SSO + SCIM: el pase obligatorio antes de cualquier conversación enterprise
Sin SSO SAML/OIDC y sin SCIM v2, una demo enterprise se cae antes del RFP. Cómo lo tenemos resuelto en FUVIHUB.
La conversación enterprise no empieza en el producto. Empieza en IT. Si el CIO no puede habilitarlo desde su IdP, si no puede auditar membresías desde su SCIM, si no puede revocar sin soporte humano, la demo no pasa del primer filtro.
FUVIHUB soporta SAML y OIDC sobre la misma `SsoConnection`: una sola integración cubre las dos variantes.
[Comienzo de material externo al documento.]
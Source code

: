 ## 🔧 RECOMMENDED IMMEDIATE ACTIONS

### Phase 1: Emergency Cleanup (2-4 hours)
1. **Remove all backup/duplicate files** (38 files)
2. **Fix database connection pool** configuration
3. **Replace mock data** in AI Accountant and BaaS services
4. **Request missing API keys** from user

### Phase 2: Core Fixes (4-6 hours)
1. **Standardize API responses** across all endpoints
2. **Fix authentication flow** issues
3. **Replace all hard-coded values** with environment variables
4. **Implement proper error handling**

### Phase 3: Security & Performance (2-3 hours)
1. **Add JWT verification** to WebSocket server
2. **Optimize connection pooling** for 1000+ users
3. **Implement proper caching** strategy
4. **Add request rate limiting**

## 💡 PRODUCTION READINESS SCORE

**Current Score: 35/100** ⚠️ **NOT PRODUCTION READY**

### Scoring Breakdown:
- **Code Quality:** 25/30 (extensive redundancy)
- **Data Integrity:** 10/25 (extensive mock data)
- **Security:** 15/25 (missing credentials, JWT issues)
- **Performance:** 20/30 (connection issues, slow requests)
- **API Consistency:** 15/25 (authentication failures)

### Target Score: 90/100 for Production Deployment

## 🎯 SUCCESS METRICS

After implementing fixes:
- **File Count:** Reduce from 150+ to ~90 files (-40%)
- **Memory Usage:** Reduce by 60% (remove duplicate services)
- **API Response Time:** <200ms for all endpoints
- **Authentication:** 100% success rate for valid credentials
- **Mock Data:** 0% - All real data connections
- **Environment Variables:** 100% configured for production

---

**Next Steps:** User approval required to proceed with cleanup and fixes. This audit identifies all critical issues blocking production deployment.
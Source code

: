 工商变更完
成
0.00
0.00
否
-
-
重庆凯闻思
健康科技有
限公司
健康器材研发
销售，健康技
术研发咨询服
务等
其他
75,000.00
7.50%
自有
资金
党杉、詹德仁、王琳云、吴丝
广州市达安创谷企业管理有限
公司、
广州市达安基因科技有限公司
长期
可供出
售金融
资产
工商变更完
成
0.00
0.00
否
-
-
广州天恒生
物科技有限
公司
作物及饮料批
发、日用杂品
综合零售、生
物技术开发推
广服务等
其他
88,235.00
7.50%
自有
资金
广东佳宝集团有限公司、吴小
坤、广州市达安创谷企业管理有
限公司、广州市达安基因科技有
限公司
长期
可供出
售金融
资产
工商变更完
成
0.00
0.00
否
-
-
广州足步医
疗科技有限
El dominio se verifica primero por TXT (prefijo `_veil-domain`, alias legacy preservado por diseño) antes de activar el login.
SCIM v2 está implementado con Group membership, role binding aditivo y pack binding opcional. La extensión de schema se publica como `urn:fuvihub:params:scim:schemas:extension:group:1.0` — otra vez, legacy wire contract preservado por compatibilidad.
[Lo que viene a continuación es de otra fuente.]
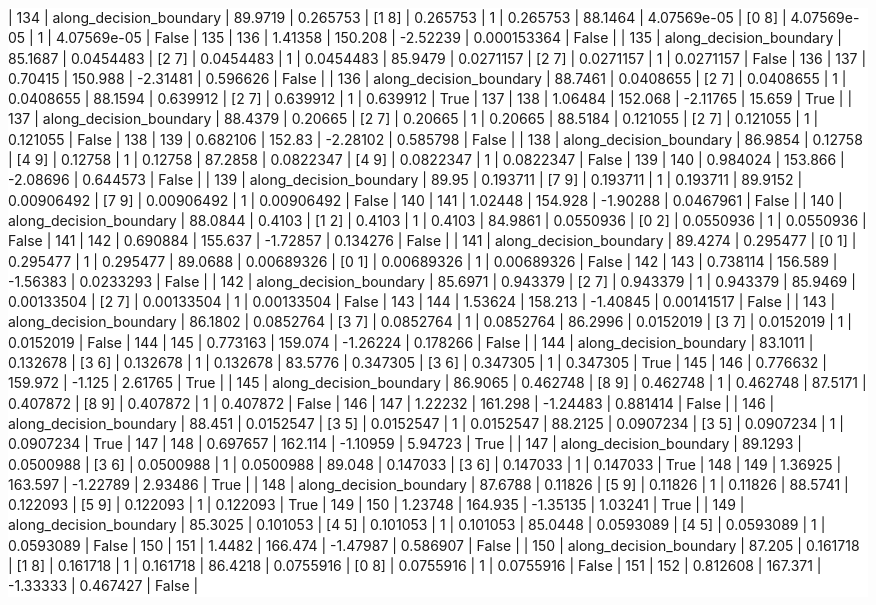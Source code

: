 | 134 | along_decision_boundary |     89.9719 | 0.265753    | [1 8]    |   0.265753    |      1 | 0.265753    |      88.1464 | 4.07569e-05 | [0 8]     |    4.07569e-05 |       1 | 4.07569e-05 | False     |    135 |             136 |                1.41358  |              150.208   | -2.52239   |      0.000153364 | False           |
| 135 | along_decision_boundary |     85.1687 | 0.0454483   | [2 7]    |   0.0454483   |      1 | 0.0454483   |      85.9479 | 0.0271157   | [2 7]     |    0.0271157   |       1 | 0.0271157   | False     |    136 |             137 |                0.70415  |              150.988   | -2.31481   |      0.596626    | False           |
| 136 | along_decision_boundary |     88.7461 | 0.0408655   | [2 7]    |   0.0408655   |      1 | 0.0408655   |      88.1594 | 0.639912    | [2 7]     |    0.639912    |       1 | 0.639912    | True      |    137 |             138 |                1.06484  |              152.068   | -2.11765   |     15.659       | True            |
| 137 | along_decision_boundary |     88.4379 | 0.20665     | [2 7]    |   0.20665     |      1 | 0.20665     |      88.5184 | 0.121055    | [2 7]     |    0.121055    |       1 | 0.121055    | False     |    138 |             139 |                0.682106 |              152.83    | -2.28102   |      0.585798    | False           |
| 138 | along_decision_boundary |     86.9854 | 0.12758     | [4 9]    |   0.12758     |      1 | 0.12758     |      87.2858 | 0.0822347   | [4 9]     |    0.0822347   |       1 | 0.0822347   | False     |    139 |             140 |                0.984024 |              153.866   | -2.08696   |      0.644573    | False           |
| 139 | along_decision_boundary |     89.95   | 0.193711    | [7 9]    |   0.193711    |      1 | 0.193711    |      89.9152 | 0.00906492  | [7 9]     |    0.00906492  |       1 | 0.00906492  | False     |    140 |             141 |                1.02448  |              154.928   | -1.90288   |      0.0467961   | False           |
| 140 | along_decision_boundary |     88.0844 | 0.4103      | [1 2]    |   0.4103      |      1 | 0.4103      |      84.9861 | 0.0550936   | [0 2]     |    0.0550936   |       1 | 0.0550936   | False     |    141 |             142 |                0.690884 |              155.637   | -1.72857   |      0.134276    | False           |
| 141 | along_decision_boundary |     89.4274 | 0.295477    | [0 1]    |   0.295477    |      1 | 0.295477    |      89.0688 | 0.00689326  | [0 1]     |    0.00689326  |       1 | 0.00689326  | False     |    142 |             143 |                0.738114 |              156.589   | -1.56383   |      0.0233293   | False           |
| 142 | along_decision_boundary |     85.6971 | 0.943379    | [2 7]    |   0.943379    |      1 | 0.943379    |      85.9469 | 0.00133504  | [2 7]     |    0.00133504  |       1 | 0.00133504  | False     |    143 |             144 |                1.53624  |              158.213   | -1.40845   |      0.00141517  | False           |
| 143 | along_decision_boundary |     86.1802 | 0.0852764   | [3 7]    |   0.0852764   |      1 | 0.0852764   |      86.2996 | 0.0152019   | [3 7]     |    0.0152019   |       1 | 0.0152019   | False     |    144 |             145 |                0.773163 |              159.074   | -1.26224   |      0.178266    | False           |
| 144 | along_decision_boundary |     83.1011 | 0.132678    | [3 6]    |   0.132678    |      1 | 0.132678    |      83.5776 | 0.347305    | [3 6]     |    0.347305    |       1 | 0.347305    | True      |    145 |             146 |                0.776632 |              159.972   | -1.125     |      2.61765     | True            |
| 145 | along_decision_boundary |     86.9065 | 0.462748    | [8 9]    |   0.462748    |      1 | 0.462748    |      87.5171 | 0.407872    | [8 9]     |    0.407872    |       1 | 0.407872    | False     |    146 |             147 |                1.22232  |              161.298   | -1.24483   |      0.881414    | False           |
| 146 | along_decision_boundary |     88.451  | 0.0152547   | [3 5]    |   0.0152547   |      1 | 0.0152547   |      88.2125 | 0.0907234   | [3 5]     |    0.0907234   |       1 | 0.0907234   | True      |    147 |             148 |                0.697657 |              162.114   | -1.10959   |      5.94723     | True            |
| 147 | along_decision_boundary |     89.1293 | 0.0500988   | [3 6]    |   0.0500988   |      1 | 0.0500988   |      89.048  | 0.147033    | [3 6]     |    0.147033    |       1 | 0.147033    | True      |    148 |             149 |                1.36925  |              163.597   | -1.22789   |      2.93486     | True            |
| 148 | along_decision_boundary |     87.6788 | 0.11826     | [5 9]    |   0.11826     |      1 | 0.11826     |      88.5741 | 0.122093    | [5 9]     |    0.122093    |       1 | 0.122093    | True      |    149 |             150 |                1.23748  |              164.935   | -1.35135   |      1.03241     | True            |
| 149 | along_decision_boundary |     85.3025 | 0.101053    | [4 5]    |   0.101053    |      1 | 0.101053    |      85.0448 | 0.0593089   | [4 5]     |    0.0593089   |       1 | 0.0593089   | False     |    150 |             151 |                1.4482   |              166.474   | -1.47987   |      0.586907    | False           |
| 150 | along_decision_boundary |     87.205  | 0.161718    | [1 8]    |   0.161718    |      1 | 0.161718    |      86.4218 | 0.0755916   | [0 8]     |    0.0755916   |       1 | 0.0755916   | False     |    151 |             152 |                0.812608 |              167.371   | -1.33333   |      0.467427    | False           |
Los tokens de SCIM se rotan con ventana de gracia. El operador emite un nuevo token, el IdP lo pone en su rotación, y durante los siguientes `SCIM_TOKEN_ROTATION_GRACE_MINUTES` (60 por defecto) ambos tokens son válidos. Después, solo el nuevo. Cero downtime.
El resto de la conversación enterprise — políticas de organización, retención configurable, audit exportable, SLA medible — se sigue llevando. Pero el pase de IT se resuelve aquí.